The US announces that it is in talks with other governments to repatriate migrants

The United States said Wednesday that it is in talks with other governments to reach agreements to repatriate irregular migrants, after the restrictions that that country imposed for asylum applications.

The announcement came hours after President Andrés Manuel López declared that his government is seeking Washington to reach agreements “so that if they make a decision to deport they do so directly” to the countries of origin and do not return the migrants to Mexico. .

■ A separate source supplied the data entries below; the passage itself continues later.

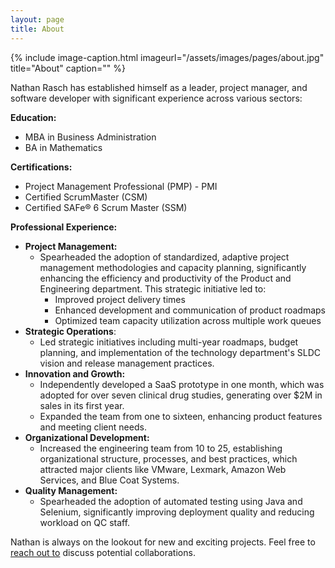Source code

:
 ```yaml
---
layout: page
title: About
---
```


{% include image-caption.html imageurl="/assets/images/pages/about.jpg" title="About" caption="" %}

Nathan Rasch has established himself as a leader, project manager, and software developer with significant experience across various sectors:

**Education:**

* MBA in Business Administration
* BA in Mathematics

**Certifications:**

* Project Management Professional (PMP) - PMI
* Certified ScrumMaster (CSM)
* Certified SAFe® 6 Scrum Master (SSM)

**Professional Experience:**

* **Project Management:**
  * Spearheaded the adoption of standardized, adaptive project management methodologies and capacity planning, significantly enhancing the efficiency and productivity of the Product and Engineering department. This strategic initiative led to:
    * Improved project delivery times
    * Enhanced development and communication of product roadmaps
    * Optimized team capacity utilization across multiple work queues
* **Strategic Operations**: 
  * Led strategic initiatives including multi-year roadmaps, budget planning, and implementation of the technology department's SLDC vision and release management practices. 
* **Innovation and Growth:**
  * Independently developed a SaaS prototype in one month, which was adopted for over seven clinical drug studies, generating over $2M in sales in its first year.
  * Expanded the team from one to sixteen, enhancing product features and meeting client needs. 
* **Organizational Development:**
  * Increased the engineering team from 10 to 25, establishing organizational structure, processes, and best practices, which attracted major clients like VMware, Lexmark, Amazon Web Services, and Blue Coat Systems.
* **Quality Management:**
  * Spearheaded the adoption of automated testing using Java and Selenium, significantly improving deployment quality and reducing workload on QC staff.

Nathan is always on the lookout for new and exciting projects. Feel free to [reach out to](/contact/) discuss potential collaborations.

The US Undersecretary of Homeland Security, Blas Nuñez-Neto, said at a press conference on Wednesday that Washington is in “constant discussions with governments throughout the Eastern and Western Hemisphere to reach repatriation agreements that allow us to return people who are not “They have a legal basis to stay in the United States in the most expedited manner possible.”

Nuñez-Neto assured that the measures will allow the repatriation “in a very accelerated manner of a much larger proportion of the people we are encountering at the border, either to their countries or to Mexico.”

In an attempt to allay concerns that arose following President Joe Biden’s announcements on Tuesday about restrictions on migrants seeking asylum at the southern border of the United States, the undersecretary stated that it is “too early to indicate what is going”.

“I can tell you that we are not seeing any high flows at the border. So it seems to us that things are operating quite well,” he added.

“Why triangulate? Why not a direct agreement?” López Obrador asked in his press conference when he was in favor of the United States carrying out direct deportations of migrants to their countries of origin.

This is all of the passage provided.